How to Stop Compulsively Checking Your Email
If you feel like your fingers are always tapping on a keyboard or swiping down the screen of your smartphone, you’re not alone. Nowadays, we’re always connected, and everything from our social media accounts to our banking apps beg for our attention throughout the day. For many people, email has become one of the biggest sources of distraction. Whether we’re drinking our morning coffee before heading into the office or relaxing on the couch at the end of a long day, we can’t help but check our inboxes.
Trying to limit the number of times you check your email can feel like a pointless endeavor. Turning off your notifications and silencing your phone will probably help, but if it’s become a compulsive habit, you might end up doing it instinctively, even without a reminder. And while you might be able to take a break from social media by deactivating your accounts temporarily, you can’t exactly quit email.
So, just how often are we clicking on Gmail or Outlook? The average person checks their email 15 times each day – that’s almost once every waking hour. Furthermore, two out of three people say that the first they do upon waking up is check their email or voicemail. Clearly, our inboxes are getting a lot of unnecessary attention, and it’s distracting us from more important obligations in our professional and personal lives. Since we can’t just give it up, we need to learn how to break this habit. Here’s why it’s so hard to stop clicking that email icon, and how you can set serious limits around the need to check your inbox 24/7.

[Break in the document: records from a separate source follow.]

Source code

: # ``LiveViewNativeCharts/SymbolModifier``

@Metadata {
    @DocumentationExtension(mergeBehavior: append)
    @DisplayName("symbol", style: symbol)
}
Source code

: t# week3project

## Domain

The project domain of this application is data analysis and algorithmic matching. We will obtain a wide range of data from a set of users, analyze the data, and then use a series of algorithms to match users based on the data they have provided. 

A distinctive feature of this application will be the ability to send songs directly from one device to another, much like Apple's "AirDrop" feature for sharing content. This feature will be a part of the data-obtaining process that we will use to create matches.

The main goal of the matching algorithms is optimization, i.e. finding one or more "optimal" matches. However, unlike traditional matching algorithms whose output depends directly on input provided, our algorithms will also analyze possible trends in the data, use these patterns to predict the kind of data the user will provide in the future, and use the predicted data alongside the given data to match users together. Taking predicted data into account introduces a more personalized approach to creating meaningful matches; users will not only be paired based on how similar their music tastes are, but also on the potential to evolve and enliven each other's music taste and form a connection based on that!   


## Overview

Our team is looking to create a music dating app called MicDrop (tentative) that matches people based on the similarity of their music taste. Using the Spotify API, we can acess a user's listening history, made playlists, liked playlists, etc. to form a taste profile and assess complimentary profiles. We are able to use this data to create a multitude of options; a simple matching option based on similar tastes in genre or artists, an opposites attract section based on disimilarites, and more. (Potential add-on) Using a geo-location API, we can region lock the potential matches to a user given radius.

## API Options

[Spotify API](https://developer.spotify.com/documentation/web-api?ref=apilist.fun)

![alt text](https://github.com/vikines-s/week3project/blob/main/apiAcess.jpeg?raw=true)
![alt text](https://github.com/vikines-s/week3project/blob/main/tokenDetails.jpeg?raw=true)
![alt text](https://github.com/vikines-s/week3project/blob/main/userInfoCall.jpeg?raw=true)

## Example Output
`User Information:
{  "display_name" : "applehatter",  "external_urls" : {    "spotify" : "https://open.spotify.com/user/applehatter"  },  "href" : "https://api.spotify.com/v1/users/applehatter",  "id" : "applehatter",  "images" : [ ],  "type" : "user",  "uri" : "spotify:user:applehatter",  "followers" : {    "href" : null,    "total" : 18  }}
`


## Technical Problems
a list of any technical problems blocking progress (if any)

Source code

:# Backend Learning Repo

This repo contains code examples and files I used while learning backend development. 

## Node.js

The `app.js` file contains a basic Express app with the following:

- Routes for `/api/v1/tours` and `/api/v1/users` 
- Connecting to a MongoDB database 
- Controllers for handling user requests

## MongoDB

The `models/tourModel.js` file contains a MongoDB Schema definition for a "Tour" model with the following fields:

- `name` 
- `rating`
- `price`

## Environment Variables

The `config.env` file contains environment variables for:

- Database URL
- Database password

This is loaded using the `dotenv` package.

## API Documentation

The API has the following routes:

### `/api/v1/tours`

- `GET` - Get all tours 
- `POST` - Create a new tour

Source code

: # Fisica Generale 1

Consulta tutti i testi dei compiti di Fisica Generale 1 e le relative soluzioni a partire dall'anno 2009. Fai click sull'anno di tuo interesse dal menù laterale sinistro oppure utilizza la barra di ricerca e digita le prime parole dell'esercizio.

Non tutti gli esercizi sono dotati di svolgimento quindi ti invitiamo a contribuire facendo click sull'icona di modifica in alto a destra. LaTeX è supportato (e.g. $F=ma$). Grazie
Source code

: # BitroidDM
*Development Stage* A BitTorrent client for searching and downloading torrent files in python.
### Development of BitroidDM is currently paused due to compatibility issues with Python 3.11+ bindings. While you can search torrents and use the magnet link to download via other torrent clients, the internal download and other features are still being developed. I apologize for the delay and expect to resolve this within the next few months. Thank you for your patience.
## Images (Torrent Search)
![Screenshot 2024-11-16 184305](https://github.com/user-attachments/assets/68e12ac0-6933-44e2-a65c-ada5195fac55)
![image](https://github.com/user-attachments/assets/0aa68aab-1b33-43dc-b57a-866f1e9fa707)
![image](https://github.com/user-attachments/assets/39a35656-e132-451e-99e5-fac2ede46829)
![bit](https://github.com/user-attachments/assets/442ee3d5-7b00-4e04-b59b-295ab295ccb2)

Why You Can’t Stop Checking Your Email
In the modern workplace, it can feel like you’re always expected to be “on,” whether or not you’re actually in the office. Even if you know that you’re not required to answer emails after work, you worry that if you don’t, you’ll fall behind. And because we all have smartphones in our pockets, we’re always connected, even when we’re not at our desks. It can seem like your inbox always beckons, and there’s no way to catch a break. Once you establish that you’re available to contact even after you’ve clocked out for the day, there’s a good chance that your manager and coworkers will take advantage of that, and then you find yourself catching up on emails before and after work.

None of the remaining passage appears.